In the entries below, every line that contains "DoxyCompactItemize" must be located and copied.

*** Opening Dataset content ***

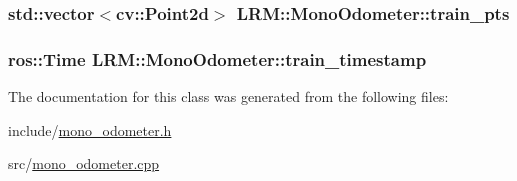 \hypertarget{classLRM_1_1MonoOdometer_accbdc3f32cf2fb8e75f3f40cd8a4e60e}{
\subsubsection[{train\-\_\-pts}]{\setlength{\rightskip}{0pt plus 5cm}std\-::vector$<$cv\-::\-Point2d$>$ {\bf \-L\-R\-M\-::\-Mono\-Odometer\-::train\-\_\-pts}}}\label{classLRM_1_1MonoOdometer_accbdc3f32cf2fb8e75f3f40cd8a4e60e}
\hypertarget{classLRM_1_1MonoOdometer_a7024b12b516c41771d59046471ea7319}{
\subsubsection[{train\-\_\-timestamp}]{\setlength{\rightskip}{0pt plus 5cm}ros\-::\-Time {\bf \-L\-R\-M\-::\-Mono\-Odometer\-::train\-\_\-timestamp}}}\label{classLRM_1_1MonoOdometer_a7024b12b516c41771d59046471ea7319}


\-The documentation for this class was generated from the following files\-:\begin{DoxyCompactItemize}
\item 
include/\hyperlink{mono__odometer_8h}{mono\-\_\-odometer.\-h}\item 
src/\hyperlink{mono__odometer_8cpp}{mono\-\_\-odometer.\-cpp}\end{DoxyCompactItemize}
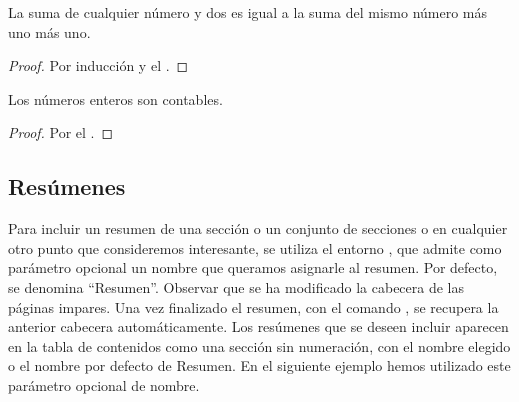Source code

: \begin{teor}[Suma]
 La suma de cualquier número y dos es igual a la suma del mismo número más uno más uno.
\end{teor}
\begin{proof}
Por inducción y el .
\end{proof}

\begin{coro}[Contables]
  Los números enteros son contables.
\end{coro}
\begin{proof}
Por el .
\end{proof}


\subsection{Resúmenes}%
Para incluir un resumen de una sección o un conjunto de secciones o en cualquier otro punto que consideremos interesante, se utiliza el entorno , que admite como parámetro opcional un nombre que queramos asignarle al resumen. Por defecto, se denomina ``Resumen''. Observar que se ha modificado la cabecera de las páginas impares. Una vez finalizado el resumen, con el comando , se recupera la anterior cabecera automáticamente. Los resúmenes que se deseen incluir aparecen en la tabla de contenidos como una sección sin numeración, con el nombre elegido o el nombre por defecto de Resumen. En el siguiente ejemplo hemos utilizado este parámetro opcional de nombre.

*** Closing Dataset content ***
*** Opening Dataset content ***

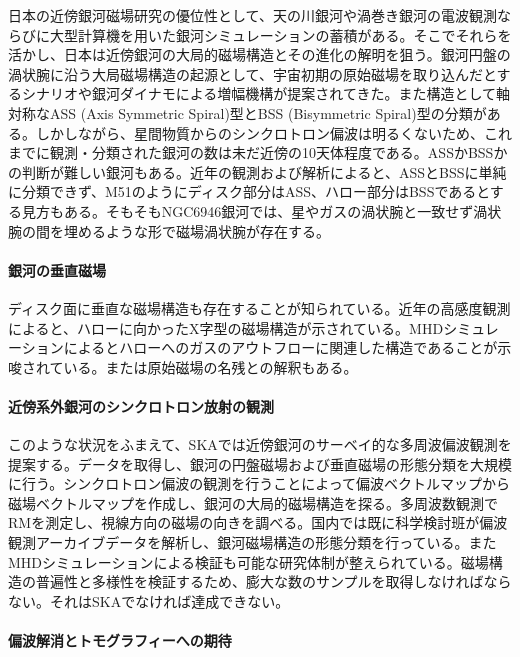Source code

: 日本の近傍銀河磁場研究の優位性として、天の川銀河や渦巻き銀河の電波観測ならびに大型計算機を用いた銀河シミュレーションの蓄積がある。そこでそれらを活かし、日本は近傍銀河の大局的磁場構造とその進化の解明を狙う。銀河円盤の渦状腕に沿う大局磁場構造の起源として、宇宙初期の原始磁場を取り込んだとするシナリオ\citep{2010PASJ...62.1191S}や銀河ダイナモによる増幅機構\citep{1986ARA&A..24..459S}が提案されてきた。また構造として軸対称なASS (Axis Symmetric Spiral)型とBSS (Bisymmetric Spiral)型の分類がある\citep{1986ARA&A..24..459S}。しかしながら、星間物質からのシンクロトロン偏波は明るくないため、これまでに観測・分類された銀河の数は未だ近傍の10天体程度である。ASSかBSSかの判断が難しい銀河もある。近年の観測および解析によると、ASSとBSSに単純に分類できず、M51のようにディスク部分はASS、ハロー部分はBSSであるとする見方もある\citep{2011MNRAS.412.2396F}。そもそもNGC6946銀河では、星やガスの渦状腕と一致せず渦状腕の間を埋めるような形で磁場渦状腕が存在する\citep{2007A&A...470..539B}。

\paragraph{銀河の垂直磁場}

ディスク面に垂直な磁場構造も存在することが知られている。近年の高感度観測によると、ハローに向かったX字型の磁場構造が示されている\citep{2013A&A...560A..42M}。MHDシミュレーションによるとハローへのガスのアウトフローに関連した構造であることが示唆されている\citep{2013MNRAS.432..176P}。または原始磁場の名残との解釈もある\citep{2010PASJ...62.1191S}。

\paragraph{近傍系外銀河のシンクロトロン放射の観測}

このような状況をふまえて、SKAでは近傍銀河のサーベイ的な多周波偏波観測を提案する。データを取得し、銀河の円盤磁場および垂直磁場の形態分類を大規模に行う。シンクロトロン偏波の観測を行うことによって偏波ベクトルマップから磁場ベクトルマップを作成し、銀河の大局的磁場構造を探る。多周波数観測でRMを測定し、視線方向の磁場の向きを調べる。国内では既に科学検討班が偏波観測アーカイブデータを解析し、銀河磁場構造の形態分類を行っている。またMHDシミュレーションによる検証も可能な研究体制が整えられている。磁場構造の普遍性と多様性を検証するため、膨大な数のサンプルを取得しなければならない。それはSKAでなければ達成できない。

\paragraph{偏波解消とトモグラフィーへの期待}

*** Closing Dataset content ***

▶ Output for this exercise
\-The documentation for this class was generated from the following files\-:\begin{DoxyCompactItemize}
src/\hyperlink{mono__odometer_8cpp}{mono\-\_\-odometer.\-cpp}\end{DoxyCompactItemize}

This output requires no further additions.